== WHAT THE TASK REQUIRES ==
The answer must be every line of the records below that holds the word "ключей".

Stored data
━━━━━━━━━━━━━━━━━━━━━━━━━━━━━━

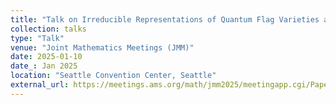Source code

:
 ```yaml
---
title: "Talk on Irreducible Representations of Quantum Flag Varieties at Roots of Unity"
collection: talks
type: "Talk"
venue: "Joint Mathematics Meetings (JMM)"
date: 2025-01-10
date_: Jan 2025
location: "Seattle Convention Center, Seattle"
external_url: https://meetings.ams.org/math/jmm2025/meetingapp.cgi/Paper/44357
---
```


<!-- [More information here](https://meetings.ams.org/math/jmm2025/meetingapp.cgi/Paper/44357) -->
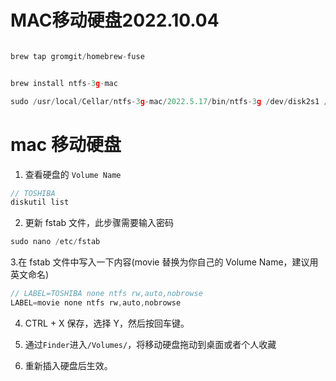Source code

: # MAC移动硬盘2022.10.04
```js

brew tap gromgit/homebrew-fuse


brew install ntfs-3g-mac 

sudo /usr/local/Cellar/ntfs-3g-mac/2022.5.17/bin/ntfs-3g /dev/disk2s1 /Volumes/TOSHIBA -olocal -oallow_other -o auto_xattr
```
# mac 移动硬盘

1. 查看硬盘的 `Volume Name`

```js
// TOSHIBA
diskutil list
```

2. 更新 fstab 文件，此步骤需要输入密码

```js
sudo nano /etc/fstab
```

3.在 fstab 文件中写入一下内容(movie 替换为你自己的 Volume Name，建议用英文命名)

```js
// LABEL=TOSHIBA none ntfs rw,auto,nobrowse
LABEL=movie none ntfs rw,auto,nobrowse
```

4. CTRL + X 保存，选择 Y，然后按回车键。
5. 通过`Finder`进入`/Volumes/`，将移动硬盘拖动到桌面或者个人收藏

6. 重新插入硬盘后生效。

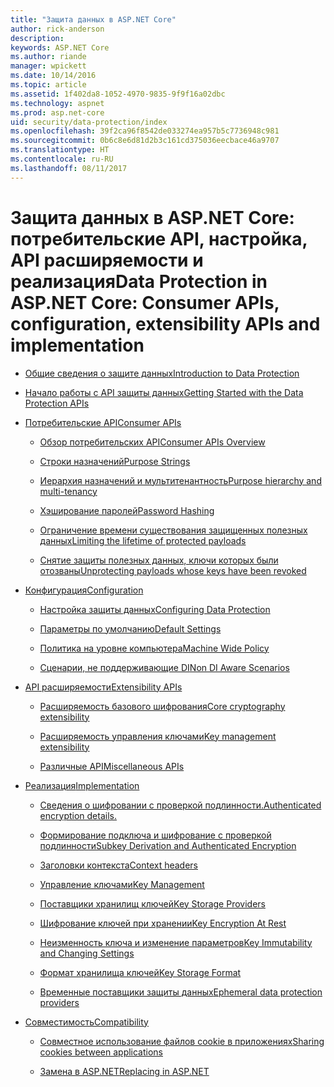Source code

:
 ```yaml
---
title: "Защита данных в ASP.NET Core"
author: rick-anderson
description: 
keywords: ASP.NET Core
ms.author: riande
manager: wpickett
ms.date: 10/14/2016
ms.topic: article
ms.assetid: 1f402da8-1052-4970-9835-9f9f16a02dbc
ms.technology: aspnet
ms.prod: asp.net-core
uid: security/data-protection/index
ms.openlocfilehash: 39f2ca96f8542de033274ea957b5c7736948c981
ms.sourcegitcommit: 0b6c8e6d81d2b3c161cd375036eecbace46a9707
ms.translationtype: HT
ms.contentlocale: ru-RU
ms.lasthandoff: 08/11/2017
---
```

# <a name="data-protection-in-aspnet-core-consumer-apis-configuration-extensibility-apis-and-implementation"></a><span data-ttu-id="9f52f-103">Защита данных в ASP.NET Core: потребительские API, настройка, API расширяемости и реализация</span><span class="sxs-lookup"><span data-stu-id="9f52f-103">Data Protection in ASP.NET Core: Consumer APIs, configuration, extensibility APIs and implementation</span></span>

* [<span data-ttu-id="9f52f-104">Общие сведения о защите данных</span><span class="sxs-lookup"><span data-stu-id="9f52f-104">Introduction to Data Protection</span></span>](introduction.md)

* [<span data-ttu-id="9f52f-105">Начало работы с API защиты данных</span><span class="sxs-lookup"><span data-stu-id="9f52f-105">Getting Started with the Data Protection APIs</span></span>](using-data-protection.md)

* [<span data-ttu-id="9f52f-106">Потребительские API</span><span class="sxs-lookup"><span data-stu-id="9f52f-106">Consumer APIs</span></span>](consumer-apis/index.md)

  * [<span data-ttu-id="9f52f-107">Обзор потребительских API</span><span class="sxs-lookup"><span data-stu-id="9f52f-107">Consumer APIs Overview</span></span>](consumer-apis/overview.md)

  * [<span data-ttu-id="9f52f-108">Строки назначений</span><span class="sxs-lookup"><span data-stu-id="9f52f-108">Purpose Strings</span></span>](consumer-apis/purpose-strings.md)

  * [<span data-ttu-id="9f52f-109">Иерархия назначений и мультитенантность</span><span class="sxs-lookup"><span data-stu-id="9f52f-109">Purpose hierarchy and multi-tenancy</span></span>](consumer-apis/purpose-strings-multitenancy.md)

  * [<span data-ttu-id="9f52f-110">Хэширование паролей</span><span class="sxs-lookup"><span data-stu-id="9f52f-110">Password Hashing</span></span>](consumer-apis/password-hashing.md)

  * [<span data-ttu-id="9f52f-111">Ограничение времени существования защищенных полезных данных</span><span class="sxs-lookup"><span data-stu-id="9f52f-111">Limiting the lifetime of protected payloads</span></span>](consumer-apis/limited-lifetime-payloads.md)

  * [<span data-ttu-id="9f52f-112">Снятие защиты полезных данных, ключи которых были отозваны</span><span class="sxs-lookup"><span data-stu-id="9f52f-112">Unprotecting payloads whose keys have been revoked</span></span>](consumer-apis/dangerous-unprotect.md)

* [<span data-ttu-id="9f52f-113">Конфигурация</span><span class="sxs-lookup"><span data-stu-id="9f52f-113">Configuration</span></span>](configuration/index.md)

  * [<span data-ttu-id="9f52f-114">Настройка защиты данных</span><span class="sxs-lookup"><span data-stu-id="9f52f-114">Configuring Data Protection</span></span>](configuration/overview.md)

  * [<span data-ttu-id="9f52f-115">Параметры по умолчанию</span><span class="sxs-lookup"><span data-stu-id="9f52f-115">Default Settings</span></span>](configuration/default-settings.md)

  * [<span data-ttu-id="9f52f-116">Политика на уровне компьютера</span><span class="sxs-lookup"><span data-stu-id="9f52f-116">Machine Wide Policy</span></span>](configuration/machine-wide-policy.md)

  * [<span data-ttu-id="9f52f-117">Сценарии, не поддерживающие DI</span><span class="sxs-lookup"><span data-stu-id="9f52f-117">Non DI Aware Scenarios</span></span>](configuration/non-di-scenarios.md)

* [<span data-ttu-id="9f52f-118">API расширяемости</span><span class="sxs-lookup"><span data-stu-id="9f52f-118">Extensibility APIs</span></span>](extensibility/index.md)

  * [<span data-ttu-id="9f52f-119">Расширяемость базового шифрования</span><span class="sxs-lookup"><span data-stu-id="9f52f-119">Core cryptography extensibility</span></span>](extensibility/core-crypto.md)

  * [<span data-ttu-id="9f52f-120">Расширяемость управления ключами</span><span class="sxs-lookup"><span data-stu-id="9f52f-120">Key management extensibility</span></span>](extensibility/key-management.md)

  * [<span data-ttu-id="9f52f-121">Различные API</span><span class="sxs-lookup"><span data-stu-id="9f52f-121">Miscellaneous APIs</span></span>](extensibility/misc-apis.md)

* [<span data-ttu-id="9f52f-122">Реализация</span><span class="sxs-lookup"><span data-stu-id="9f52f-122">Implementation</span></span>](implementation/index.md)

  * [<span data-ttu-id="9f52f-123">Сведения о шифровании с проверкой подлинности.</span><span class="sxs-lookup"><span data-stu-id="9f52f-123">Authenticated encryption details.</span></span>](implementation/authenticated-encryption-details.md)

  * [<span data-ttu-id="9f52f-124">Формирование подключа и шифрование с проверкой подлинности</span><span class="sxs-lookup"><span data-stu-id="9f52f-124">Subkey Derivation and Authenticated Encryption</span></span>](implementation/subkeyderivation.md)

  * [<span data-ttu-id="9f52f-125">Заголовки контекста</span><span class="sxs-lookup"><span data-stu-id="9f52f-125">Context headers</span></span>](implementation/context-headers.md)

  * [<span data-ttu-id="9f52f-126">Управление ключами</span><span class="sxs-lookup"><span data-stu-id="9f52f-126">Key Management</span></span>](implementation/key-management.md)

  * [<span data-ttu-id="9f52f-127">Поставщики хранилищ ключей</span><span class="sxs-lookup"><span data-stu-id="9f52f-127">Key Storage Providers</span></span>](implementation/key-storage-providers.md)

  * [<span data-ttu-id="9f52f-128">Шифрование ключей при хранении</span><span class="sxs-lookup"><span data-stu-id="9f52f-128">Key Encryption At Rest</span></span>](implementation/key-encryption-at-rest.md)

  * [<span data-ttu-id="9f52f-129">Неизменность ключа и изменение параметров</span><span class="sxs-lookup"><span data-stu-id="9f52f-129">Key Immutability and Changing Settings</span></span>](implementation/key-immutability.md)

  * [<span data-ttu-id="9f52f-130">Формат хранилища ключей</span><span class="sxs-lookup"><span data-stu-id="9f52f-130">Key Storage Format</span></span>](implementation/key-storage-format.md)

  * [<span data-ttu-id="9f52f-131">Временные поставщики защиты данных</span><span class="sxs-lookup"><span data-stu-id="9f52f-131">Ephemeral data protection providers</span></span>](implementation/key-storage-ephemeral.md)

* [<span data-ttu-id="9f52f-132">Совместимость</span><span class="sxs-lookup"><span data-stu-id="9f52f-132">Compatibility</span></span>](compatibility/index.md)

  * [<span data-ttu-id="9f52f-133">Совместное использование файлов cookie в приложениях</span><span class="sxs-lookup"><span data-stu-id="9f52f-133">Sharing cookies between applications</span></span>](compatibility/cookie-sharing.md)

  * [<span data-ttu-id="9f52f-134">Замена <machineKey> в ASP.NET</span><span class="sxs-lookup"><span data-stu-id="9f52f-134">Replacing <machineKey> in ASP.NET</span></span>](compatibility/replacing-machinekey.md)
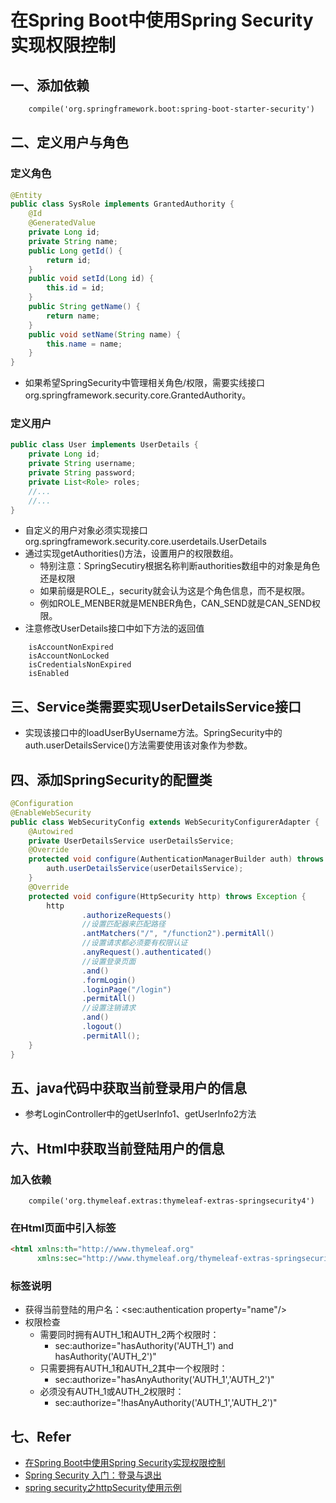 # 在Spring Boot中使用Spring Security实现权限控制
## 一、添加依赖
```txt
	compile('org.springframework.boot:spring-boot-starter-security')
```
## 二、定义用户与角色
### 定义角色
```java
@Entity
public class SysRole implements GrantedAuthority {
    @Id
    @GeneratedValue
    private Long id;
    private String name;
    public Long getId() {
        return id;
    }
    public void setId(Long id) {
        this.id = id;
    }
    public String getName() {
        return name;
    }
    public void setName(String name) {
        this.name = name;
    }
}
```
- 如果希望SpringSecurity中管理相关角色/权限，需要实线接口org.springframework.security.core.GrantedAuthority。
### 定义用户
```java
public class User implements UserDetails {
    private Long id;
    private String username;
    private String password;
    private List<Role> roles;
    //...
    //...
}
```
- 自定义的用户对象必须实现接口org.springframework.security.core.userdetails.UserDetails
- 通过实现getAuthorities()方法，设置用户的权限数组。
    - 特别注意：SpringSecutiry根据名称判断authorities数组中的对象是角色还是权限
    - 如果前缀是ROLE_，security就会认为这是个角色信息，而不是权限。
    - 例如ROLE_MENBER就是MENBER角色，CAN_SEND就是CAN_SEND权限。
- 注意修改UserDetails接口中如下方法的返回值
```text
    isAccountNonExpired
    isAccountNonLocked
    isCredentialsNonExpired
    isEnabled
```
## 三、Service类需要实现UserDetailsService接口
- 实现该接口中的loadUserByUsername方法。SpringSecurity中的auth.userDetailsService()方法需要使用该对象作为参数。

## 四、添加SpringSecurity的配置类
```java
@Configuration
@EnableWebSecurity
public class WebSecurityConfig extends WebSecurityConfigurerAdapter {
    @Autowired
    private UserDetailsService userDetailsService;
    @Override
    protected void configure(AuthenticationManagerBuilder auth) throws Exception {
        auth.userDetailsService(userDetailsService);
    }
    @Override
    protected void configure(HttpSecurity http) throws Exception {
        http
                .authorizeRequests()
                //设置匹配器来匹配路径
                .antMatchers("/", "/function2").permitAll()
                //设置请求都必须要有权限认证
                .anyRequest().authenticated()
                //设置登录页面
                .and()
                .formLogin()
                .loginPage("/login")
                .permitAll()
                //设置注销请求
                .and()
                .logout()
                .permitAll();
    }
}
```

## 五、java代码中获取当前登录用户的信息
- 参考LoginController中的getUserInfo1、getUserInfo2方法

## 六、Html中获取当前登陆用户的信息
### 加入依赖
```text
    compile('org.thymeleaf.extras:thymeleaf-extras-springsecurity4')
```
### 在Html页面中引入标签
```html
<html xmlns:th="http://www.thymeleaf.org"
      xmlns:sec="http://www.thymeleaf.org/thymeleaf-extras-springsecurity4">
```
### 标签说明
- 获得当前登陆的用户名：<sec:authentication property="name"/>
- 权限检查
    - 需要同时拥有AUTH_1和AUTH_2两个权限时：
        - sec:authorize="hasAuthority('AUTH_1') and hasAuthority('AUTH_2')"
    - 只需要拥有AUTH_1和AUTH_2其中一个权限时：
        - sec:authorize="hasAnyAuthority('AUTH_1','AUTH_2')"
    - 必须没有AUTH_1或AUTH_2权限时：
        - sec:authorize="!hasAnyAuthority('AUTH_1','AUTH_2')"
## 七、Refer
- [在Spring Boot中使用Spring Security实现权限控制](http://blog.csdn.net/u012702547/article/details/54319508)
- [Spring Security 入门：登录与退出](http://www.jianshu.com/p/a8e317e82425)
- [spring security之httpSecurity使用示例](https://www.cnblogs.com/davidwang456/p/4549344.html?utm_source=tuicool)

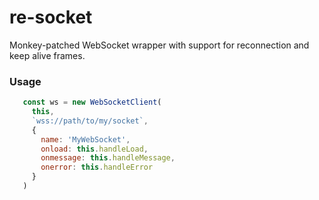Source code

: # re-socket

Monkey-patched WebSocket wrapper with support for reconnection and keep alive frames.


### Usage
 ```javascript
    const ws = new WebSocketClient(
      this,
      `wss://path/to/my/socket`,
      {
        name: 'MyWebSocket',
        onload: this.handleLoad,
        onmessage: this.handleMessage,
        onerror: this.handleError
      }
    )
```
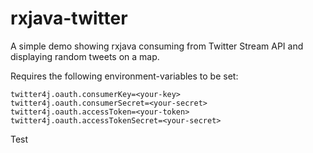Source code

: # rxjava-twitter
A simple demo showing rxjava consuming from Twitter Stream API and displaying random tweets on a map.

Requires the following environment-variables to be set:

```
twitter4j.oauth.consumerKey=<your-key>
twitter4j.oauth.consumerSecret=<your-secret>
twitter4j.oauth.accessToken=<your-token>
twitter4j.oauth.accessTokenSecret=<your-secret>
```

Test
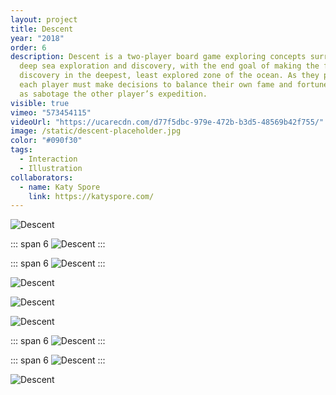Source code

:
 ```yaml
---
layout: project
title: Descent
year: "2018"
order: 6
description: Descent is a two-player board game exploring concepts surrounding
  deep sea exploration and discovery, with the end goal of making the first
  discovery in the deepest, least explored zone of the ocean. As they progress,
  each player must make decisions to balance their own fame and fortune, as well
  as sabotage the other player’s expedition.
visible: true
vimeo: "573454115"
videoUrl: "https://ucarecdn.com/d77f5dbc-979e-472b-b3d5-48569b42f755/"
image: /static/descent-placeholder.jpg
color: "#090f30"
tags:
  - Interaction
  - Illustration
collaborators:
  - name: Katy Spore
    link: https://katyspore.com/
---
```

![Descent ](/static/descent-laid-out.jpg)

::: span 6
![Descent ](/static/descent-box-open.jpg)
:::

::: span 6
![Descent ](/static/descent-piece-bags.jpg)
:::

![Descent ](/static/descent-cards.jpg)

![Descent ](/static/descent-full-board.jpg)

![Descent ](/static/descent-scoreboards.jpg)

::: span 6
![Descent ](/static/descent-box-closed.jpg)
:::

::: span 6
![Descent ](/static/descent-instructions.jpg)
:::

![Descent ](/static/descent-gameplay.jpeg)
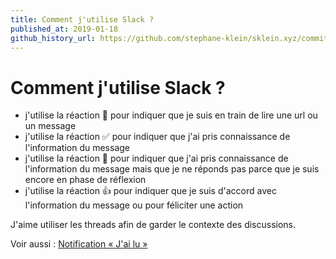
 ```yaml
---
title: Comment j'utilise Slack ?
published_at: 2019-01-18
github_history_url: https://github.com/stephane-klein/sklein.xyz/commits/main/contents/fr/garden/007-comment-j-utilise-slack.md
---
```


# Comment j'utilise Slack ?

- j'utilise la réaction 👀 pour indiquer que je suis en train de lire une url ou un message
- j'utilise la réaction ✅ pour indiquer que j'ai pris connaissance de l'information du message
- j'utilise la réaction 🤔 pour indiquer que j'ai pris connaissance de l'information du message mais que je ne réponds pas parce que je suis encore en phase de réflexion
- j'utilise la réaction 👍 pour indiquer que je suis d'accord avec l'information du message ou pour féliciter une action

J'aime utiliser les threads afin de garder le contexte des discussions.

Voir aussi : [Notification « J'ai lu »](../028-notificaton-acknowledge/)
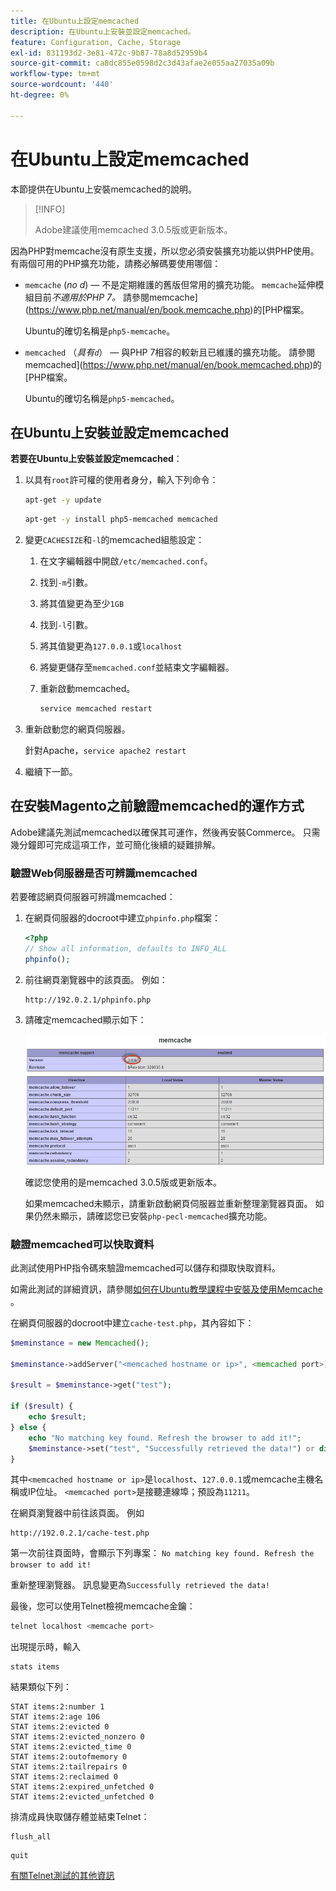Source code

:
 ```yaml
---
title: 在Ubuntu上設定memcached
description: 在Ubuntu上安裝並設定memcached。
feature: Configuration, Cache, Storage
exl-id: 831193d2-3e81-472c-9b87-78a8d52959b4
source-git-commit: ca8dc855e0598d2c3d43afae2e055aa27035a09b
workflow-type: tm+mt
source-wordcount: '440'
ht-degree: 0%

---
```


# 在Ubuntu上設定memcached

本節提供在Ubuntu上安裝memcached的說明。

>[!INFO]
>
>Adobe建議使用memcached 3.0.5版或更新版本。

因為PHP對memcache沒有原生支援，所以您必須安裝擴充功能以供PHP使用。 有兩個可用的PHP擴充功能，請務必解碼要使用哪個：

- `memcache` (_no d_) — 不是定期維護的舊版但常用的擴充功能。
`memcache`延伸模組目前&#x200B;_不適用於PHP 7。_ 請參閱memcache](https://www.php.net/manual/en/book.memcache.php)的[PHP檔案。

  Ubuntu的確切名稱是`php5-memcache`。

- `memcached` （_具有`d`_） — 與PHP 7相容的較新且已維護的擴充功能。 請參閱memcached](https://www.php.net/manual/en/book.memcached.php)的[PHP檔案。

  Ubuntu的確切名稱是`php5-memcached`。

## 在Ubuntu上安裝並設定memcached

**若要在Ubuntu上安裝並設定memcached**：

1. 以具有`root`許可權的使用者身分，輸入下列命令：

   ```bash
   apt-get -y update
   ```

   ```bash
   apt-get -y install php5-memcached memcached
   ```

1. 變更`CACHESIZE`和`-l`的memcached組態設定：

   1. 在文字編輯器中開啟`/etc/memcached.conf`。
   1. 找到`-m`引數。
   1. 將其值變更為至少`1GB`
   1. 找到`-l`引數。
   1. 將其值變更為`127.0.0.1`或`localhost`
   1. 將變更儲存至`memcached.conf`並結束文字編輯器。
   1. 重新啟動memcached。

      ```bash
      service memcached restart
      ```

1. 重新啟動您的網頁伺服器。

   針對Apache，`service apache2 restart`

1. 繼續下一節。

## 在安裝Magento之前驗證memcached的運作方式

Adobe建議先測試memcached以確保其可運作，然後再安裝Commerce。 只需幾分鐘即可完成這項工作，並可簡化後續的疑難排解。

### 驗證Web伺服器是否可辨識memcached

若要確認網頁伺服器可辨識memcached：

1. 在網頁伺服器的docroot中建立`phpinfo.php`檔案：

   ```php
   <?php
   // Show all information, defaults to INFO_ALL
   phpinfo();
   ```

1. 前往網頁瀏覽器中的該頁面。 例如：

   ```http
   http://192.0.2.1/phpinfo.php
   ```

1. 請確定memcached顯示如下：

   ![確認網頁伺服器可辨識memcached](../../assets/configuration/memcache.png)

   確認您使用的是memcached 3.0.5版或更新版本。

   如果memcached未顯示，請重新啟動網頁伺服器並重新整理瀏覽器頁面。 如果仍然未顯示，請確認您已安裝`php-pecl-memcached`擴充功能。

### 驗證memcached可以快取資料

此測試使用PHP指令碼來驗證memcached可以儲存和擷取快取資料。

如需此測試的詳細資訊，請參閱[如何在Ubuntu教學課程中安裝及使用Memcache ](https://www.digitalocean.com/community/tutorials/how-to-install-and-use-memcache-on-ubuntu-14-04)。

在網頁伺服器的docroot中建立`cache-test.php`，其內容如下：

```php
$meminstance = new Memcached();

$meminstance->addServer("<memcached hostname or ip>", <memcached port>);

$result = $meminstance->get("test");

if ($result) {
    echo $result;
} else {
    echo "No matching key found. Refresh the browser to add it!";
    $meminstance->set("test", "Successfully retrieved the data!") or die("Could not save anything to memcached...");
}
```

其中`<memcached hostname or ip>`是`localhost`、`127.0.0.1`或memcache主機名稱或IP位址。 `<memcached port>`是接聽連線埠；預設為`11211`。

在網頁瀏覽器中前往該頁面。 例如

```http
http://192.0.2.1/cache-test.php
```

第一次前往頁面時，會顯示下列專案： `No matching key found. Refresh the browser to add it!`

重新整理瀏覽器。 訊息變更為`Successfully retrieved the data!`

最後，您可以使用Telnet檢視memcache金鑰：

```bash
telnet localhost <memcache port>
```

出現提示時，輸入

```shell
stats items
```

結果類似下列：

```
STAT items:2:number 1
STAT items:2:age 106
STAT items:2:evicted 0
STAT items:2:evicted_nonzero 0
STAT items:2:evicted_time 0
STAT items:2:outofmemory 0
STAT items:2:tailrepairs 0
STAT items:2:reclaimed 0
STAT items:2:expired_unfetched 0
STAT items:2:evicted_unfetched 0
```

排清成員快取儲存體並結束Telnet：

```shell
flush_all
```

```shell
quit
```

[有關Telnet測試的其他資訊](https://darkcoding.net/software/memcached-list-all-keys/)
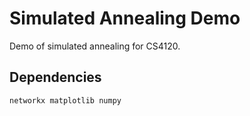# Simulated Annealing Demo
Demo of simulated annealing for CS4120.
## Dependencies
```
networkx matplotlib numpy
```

━━━━━━━━━━━━━━━━━━━━━━━━━━━━━━

== PROBLEM SOLUTION ==
  * [<span data-ttu-id="9f52f-127">Поставщики хранилищ ключей</span><span class="sxs-lookup"><span data-stu-id="9f52f-127">Key Storage Providers</span></span>](implementation/key-storage-providers.md)
  * [<span data-ttu-id="9f52f-128">Шифрование ключей при хранении</span><span class="sxs-lookup"><span data-stu-id="9f52f-128">Key Encryption At Rest</span></span>](implementation/key-encryption-at-rest.md)
  * [<span data-ttu-id="9f52f-130">Формат хранилища ключей</span><span class="sxs-lookup"><span data-stu-id="9f52f-130">Key Storage Format</span></span>](implementation/key-storage-format.md)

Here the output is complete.